▸ Exercise description
In the entries below, find the line with "Then, the relational" and the line with "exceed the threshold"; copy them and every line between them exactly, but not the pictures.

[Data excerpts]
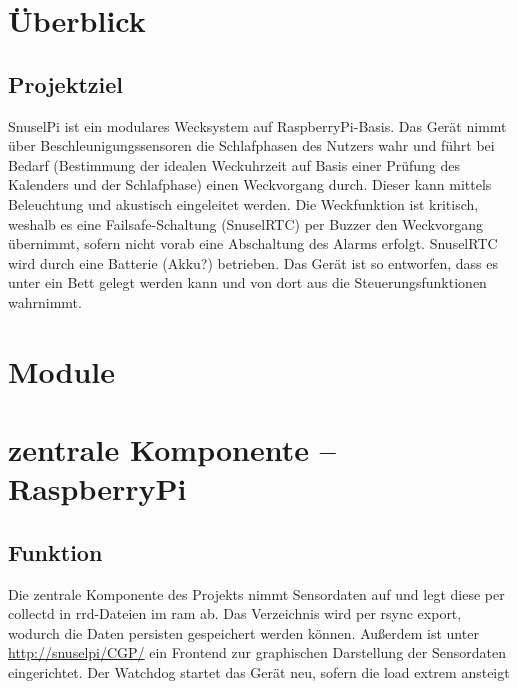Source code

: \documentclass[a4paper,twoside,titlepage,normalheadings,tocleft,bibtotoc]{scrartcl}
\begin{document}
%
\tableofcontents
\newpage

\section{Überblick}
\subsection{Projektziel}
SnuselPi ist ein modulares Wecksystem auf RaspberryPi-Basis. Das Gerät nimmt über Beschleunigungssensoren die Schlafphasen des Nutzers wahr und führt bei Bedarf (Bestimmung der idealen Weckuhrzeit auf Basis einer Prüfung des Kalenders und der Schlafphase) einen Weckvorgang durch. Dieser kann mittels Beleuchtung und akustisch eingeleitet werden. Die Weckfunktion ist kritisch, weshalb es eine Failsafe-Schaltung (SnuselRTC) per Buzzer den Weckvorgang übernimmt, sofern nicht vorab eine Abschaltung des Alarms erfolgt. SnuselRTC wird durch eine Batterie (Akku?) betrieben.
Das Gerät ist so entworfen, dass es unter ein Bett gelegt werden kann und von dort aus die Steuerungsfunktionen wahrnimmt.
\section{Module}
\section{zentrale Komponente -- RaspberryPi}
\subsection{Funktion}
Die zentrale Komponente des Projekts nimmt Sensordaten auf und legt diese per collectd in rrd-Dateien im ram ab. Das Verzeichnis wird per rsync export, wodurch die Daten persisten gespeichert werden können. Außerdem ist unter \url{http://snuselpi/CGP/} ein Frontend zur graphischen Darstellung der Sensordaten eingerichtet. Der Watchdog startet das Gerät neu, sofern die load extrem ansteigt
\end{document}
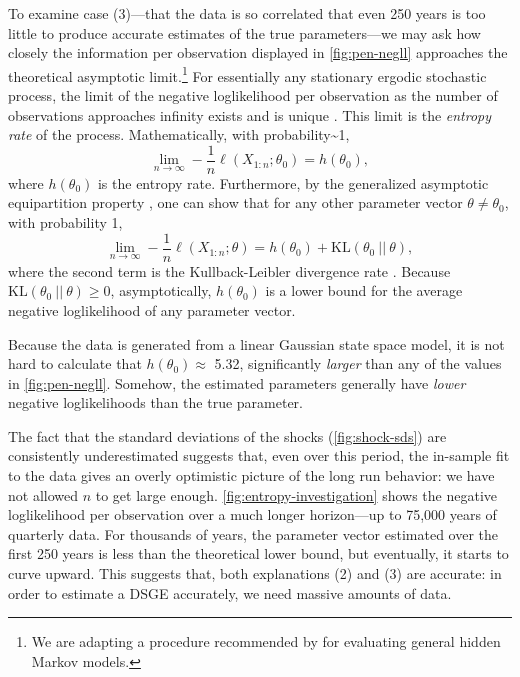 \documentclass[11pt]{article}
\begin{document}
To examine case (3)---that the data is so correlated that even 250 years
is too little to produce accurate estimates of the true parameters---we
may ask how closely the information per observation displayed in
\autoref{fig:pen-negll} approaches the theoretical asymptotic
limit.\footnote{We are adapting a procedure recommended by \citet{Andy-Fraser-on-HMMs} for evaluating general hidden Markov models.}
For essentially any stationary ergodic stochastic process, the limit of
the negative loglikelihood per observation as the number of observations
approaches infinity exists and is unique \citep{Gray-entropy-2nd}. This
limit is the \emph{entropy rate} of the process. Mathematically, with
probability\textasciitilde1, \[
\lim_{n\rightarrow\infty} -\frac{1}{n}\ell(X_{1:n}; \theta_0) = h(\theta_0),
\] where \(h(\theta_0)\) is the entropy rate. Furthermore, by the
generalized asymptotic equipartition property
\citep{Algoet-and-Cover-on-AEP}, one can show that for any other
parameter vector \(\theta \neq \theta_0\), with probability 1, \[
\lim_{n\rightarrow\infty} -\frac{1}{n}\ell(X_{1:n}; \theta) = h(\theta_0) + \mathrm{KL}(\theta_0\ ||\ \theta),
\] where the second term is the Kullback-Leibler divergence rate
\citep{Gray-entropy-2nd}. Because
\(\mathrm{KL}(\theta_0\ ||\ \theta) \geq 0\), asymptotically,
\(h(\theta_0)\) is a lower bound for the average negative loglikelihood
of any parameter vector.

Because the data is generated from a linear Gaussian state space model,
it is not hard to calculate that \(h(\theta_0) \approx\) 5.32,
significantly \emph{larger} than any of the values in
\autoref{fig:pen-negll}. Somehow, the estimated parameters generally
have \emph{lower} negative loglikelihoods than the true parameter.

The fact that the standard deviations of the shocks
(\autoref{fig:shock-sds}) are consistently underestimated suggests that,
even over this period, the in-sample fit to the data gives an overly
optimistic picture of the long run behavior: we have not allowed \(n\)
to get large enough. \autoref{fig:entropy-investigation} shows the
negative loglikelihood per observation over a much longer horizon---up
to 75,000 years of quarterly data. For thousands of years, the parameter
vector estimated over the first 250 years is less than the theoretical
lower bound, but eventually, it starts to curve upward. This suggests
that, both explanations (2) and (3) are accurate: in order to estimate a
DSGE accurately, we need massive amounts of data.
\end{document}
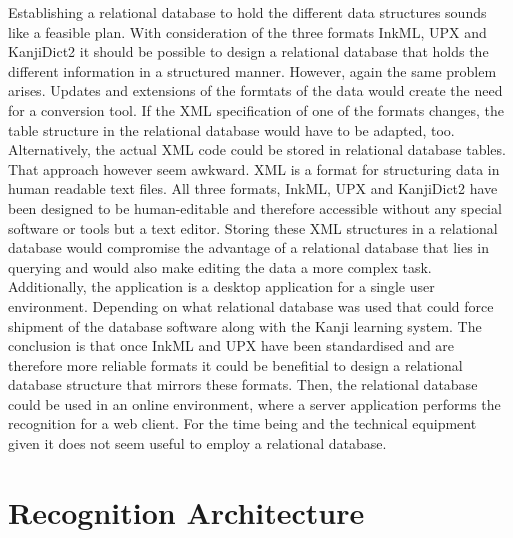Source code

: Establishing a relational database to hold the different data structures 
sounds like a feasible plan. With consideration of the three formats
InkML, UPX and KanjiDict2 it should be possible to design a relational database
that holds the different information in a structured manner.
However, again the same problem arises. Updates and extensions of the formtats
of the data would create the need for a conversion tool.
If the XML specification of one of the formats changes, the table structure
in the relational database would have to be adapted, too.
Alternatively, the actual XML code could be stored in relational database 
tables. That approach however seem awkward. XML is a format for structuring
data in human readable text files. All three formats, InkML, UPX and KanjiDict2
have been designed to be human-editable and therefore accessible without
any special software or tools but a text editor.
Storing these XML structures in a relational database would compromise the 
advantage of a relational database that lies in querying and would also
make editing the data a more complex task.
Additionally, the application is a desktop application for a single user 
environment. Depending on what relational database was used that could
force shipment of the database software along with the Kanji learning system.
The conclusion is that once InkML and UPX have been standardised and are
therefore more reliable formats it could be benefitial to design a relational
database structure that mirrors these formats.
Then, the relational database could be used in an online environment, 
where a server application performs the recognition for a web client.
For the time being and the technical equipment given it does not seem
useful to employ a relational database.

\section{Recognition Architecture}
\label{sec:hwre:recognitionarchitecture}



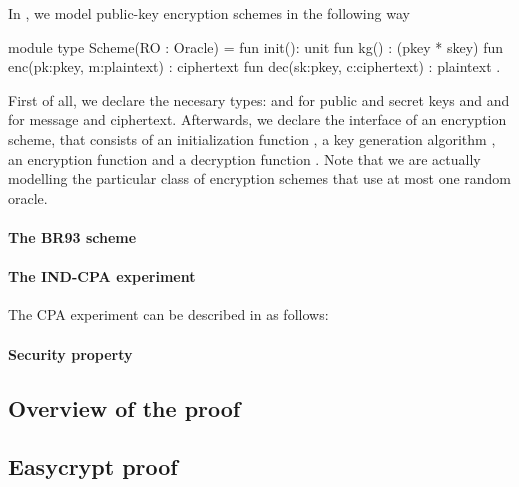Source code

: In \EC, we model public-key encryption schemes in the following way
\begin{easycrypt}[label={lst:enc_scheme}]{}
 module type Scheme(RO : Oracle) = {
  fun init(): unit 
  fun kg() : (pkey * skey)
  fun enc(pk:pkey, m:plaintext) : ciphertext
  fun dec(sk:pkey, c:ciphertext) : plaintext
 }.
\end{easycrypt}
First of all, we declare the necesary types:  and 
for public and secret keys and  and  for
message and ciphertext. Afterwards, we declare the interface of an
encryption scheme, that consists of an initialization function
, a key generation algorithm , an encryption function
 and a decryption function . Note that we are actually
modelling the particular class of encryption schemes that use at most
one random oracle.

\paragraph{The BR93 scheme}



\paragraph{The \textsf{IND-CPA} experiment}
The CPA experiment can be described in \EC as follows:

\begin{easycrypt}[label={lst:enc_scheme}]{}

\end{easycrypt}


\paragraph{Security property}
\subsection{Overview of the proof}

\subsection{Easycrypt proof}


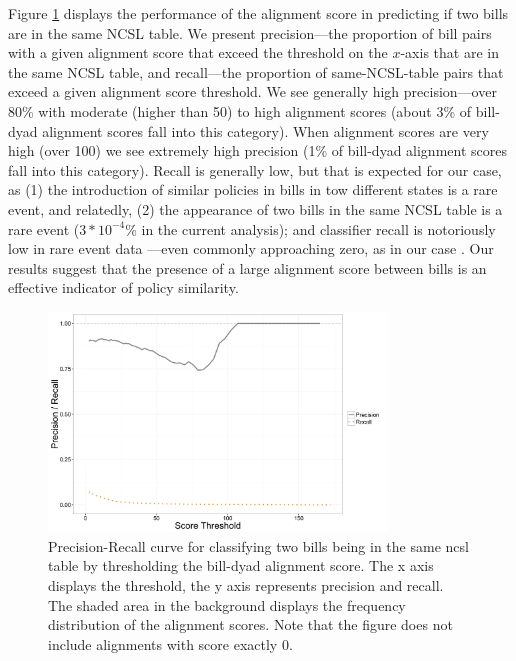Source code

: \documentclass[12pt]{article} %
\begin{document}
Figure \ref{fig:ncsl_prec_rec} displays the performance of the alignment score
in predicting if two bills are in the same NCSL table. We present
precision---the proportion of bill pairs with a given alignment score that
exceed the threshold on the $x$-axis that are in the same NCSL table, and
recall---the proportion of same-NCSL-table pairs that exceed a given alignment
score threshold. We see generally high precision---over 80\% with moderate
(higher than 50) to high alignment scores (about 3\% of bill-dyad alignment
scores fall into this category). When alignment scores are very high (over 100)
we see extremely high precision (1\% of bill-dyad alignment scores fall into
this category). Recall is generally low, but that is expected for our case, as
(1) the introduction of similar policies in bills in tow different states is a
rare event, and relatedly, (2) the appearance of two bills in the same NCSL
table is a rare event ($3*10^{-4}$\% in the current analysis); and classifier recall is notoriously low in rare event data \citep{weiss2000learning}---even commonly approaching zero, as in our case \citep{weiss2004mining}. Our results suggest that the presence of a large alignment score between bills is an effective indicator of policy similarity.


\begin{figure}[ht!]
    \centering
    \includegraphics[width=0.8\textwidth]{figures/ncsl_prec_rec.png}
    \caption{Precision-Recall curve for classifying two bills being in the same
    ncsl table by thresholding the bill-dyad alignment score. The x axis
displays the threshold, the y axis represents precision and recall. The shaded
area in the background displays the frequency distribution of the alignment
scores. Note that the figure does not include alignments with score exactly 0.}
    \label{fig:ncsl_prec_rec}
\end{figure}
\end{document}
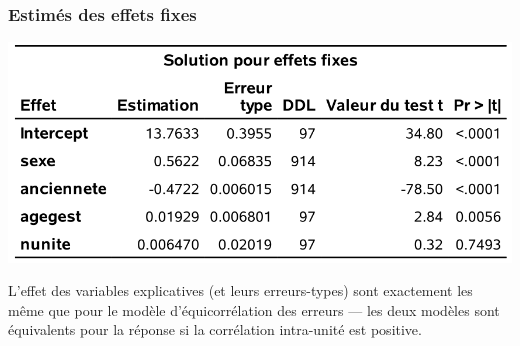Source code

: \documentclass{beamer}
\begin{document}
\begin{frame}[fragile]
\frametitle{Estimés des effets fixes}
\begin{center}
\includegraphics[width = 0.7\linewidth]{img/c6/diapos7-e10}
\end{center}
{\footnotesize L'effet des variables explicatives (et leurs erreurs-types) sont exactement les même que pour le modèle d'équicorrélation des erreurs --- les deux modèles sont équivalents pour la réponse si la corrélation intra-unité est positive.


}
\end{frame}
% 
% 
\end{document}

▸ The answer
Then, the relational database could be used in an online environment, 
where a server application performs the recognition for a web client.
For the time being and the technical equipment given it does not seem
useful to employ a relational database.

\section{Recognition Architecture}
\label{sec:hwre:recognitionarchitecture}



Source code

: In \EC, we model public-key encryption schemes in the following way
\begin{easycrypt}[label={lst:enc_scheme}]{}
 module type Scheme(RO : Oracle) = {
  fun init(): unit 
  fun kg() : (pkey * skey)
  fun enc(pk:pkey, m:plaintext) : ciphertext
  fun dec(sk:pkey, c:ciphertext) : plaintext
 }.
\end{easycrypt}
First of all, we declare the necesary types:  and 
for public and secret keys and  and  for
message and ciphertext. Afterwards, we declare the interface of an
encryption scheme, that consists of an initialization function
, a key generation algorithm , an encryption function
 and a decryption function . Note that we are actually
modelling the particular class of encryption schemes that use at most
one random oracle.

\paragraph{The BR93 scheme}



\paragraph{The \textsf{IND-CPA} experiment}
The CPA experiment can be described in \EC as follows:

\begin{easycrypt}[label={lst:enc_scheme}]{}

\end{easycrypt}


\paragraph{Security property}
\subsection{Overview of the proof}

\subsection{Easycrypt proof}


Source code

: \documentclass[12pt]{article} %
\begin{document}
Figure \ref{fig:ncsl_prec_rec} displays the performance of the alignment score
in predicting if two bills are in the same NCSL table. We present
precision---the proportion of bill pairs with a given alignment score that
exceed the threshold on the $x$-axis that are in the same NCSL table, and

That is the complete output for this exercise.